Parents, families, and home guardians play a critical role in learning at home. Since no two families are alike, families can support their children in a variety of ways. Don’t Forget!

●Student, family, and community physical and emotional well-being are important! As schools close, and the news cycle is dominated by information about COVID-19 and it may be frightening or confusing to children. Take care of your child’s emotional and health needs during this time. Do not neglect your own needs, and reach out to available community networks and resources.

●Home-based learning is unique and should not try to recreate school. Trying to support school-like learning in a home setting may frustrate teachers, students, and families. Work with your child to have meaningful learning experiences that connect to your home lives, interests, and identities.Recommended Actions You Take

Model the Learning Process. You don’t have to be an expert! One of the most supportive things you can do is to be a partner in your child’s investigations and thinking. Think out loud or describe what you are doing as you do it, whether it is cooking, fixing something, taking care of pets, or other housework. Ask questions, even when you do not know the answer!

Be a Thought Partner. Support your child’s reasoning using "talk prompts" for investigation. You can ask your child questions, like “what do you notice? Why do you think that’s happening? What can you teach me about this?” If you have two or more children working together, you can use these prompt cards to help students guide their own talk. Please use home languages to support your child.

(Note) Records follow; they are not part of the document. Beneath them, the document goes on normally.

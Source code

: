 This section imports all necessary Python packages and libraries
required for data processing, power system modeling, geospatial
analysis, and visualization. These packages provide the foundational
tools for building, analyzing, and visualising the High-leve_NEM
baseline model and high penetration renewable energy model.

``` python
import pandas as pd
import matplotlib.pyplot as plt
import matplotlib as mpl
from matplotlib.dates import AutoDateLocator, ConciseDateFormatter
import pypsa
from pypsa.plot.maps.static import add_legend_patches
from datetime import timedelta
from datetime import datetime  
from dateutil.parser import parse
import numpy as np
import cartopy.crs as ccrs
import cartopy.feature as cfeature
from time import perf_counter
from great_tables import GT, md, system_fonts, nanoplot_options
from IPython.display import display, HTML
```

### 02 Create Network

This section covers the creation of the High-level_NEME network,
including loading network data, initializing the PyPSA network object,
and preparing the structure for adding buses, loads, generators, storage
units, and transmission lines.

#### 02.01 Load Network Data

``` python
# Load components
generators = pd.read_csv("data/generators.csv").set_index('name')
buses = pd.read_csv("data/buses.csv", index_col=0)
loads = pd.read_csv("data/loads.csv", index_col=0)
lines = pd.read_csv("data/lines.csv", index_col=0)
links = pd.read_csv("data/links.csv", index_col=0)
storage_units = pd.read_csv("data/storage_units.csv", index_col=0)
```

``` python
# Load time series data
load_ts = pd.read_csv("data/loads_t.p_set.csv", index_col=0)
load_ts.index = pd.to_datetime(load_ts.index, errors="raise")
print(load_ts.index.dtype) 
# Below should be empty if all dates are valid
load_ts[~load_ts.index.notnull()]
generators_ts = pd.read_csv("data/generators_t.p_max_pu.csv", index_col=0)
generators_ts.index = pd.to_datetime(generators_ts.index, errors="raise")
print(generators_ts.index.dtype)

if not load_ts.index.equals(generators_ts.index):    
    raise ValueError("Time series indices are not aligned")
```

Talk about Different Aspects of Learning. As you work with your children on their learning, realize that you can engage in a range of productive types of talk. Consider different kinds of conversations groups can engage in: perceptual, conceptual, strategic, affective, explanatory. 

Focus on Learning in Everyday Life. Many activities you regularly do can support meaningful learning! To explore the kinds of connections that are possible, you can do Internet searches like “science of [EVERYDAY ACTIVITY]]” (e.g., construction, cooking, gardening, washing). This can open up all sorts of meaningful questions and experiments (e.g., how does soap work, how do we hear sounds).

Connect Learning to Your Work or That of Your Family. There may be meaningful ways to engage your child as part of your own work that can contribute to meaningful learning. In your work or that of another family member, how do you find the answers to your questions? How do you communicate techniques, processes, or ideas? What problems or challenges might you face? Share your work and allow your child to think and work with you in a meaningful, career-related context. 

Build from the Interests of Your Children. You know your child — consider whether they have personal, family, or community interests that they do not always get to pursue in school.  Are there projects, ideas, or collaborations that might connect those interests to their learning?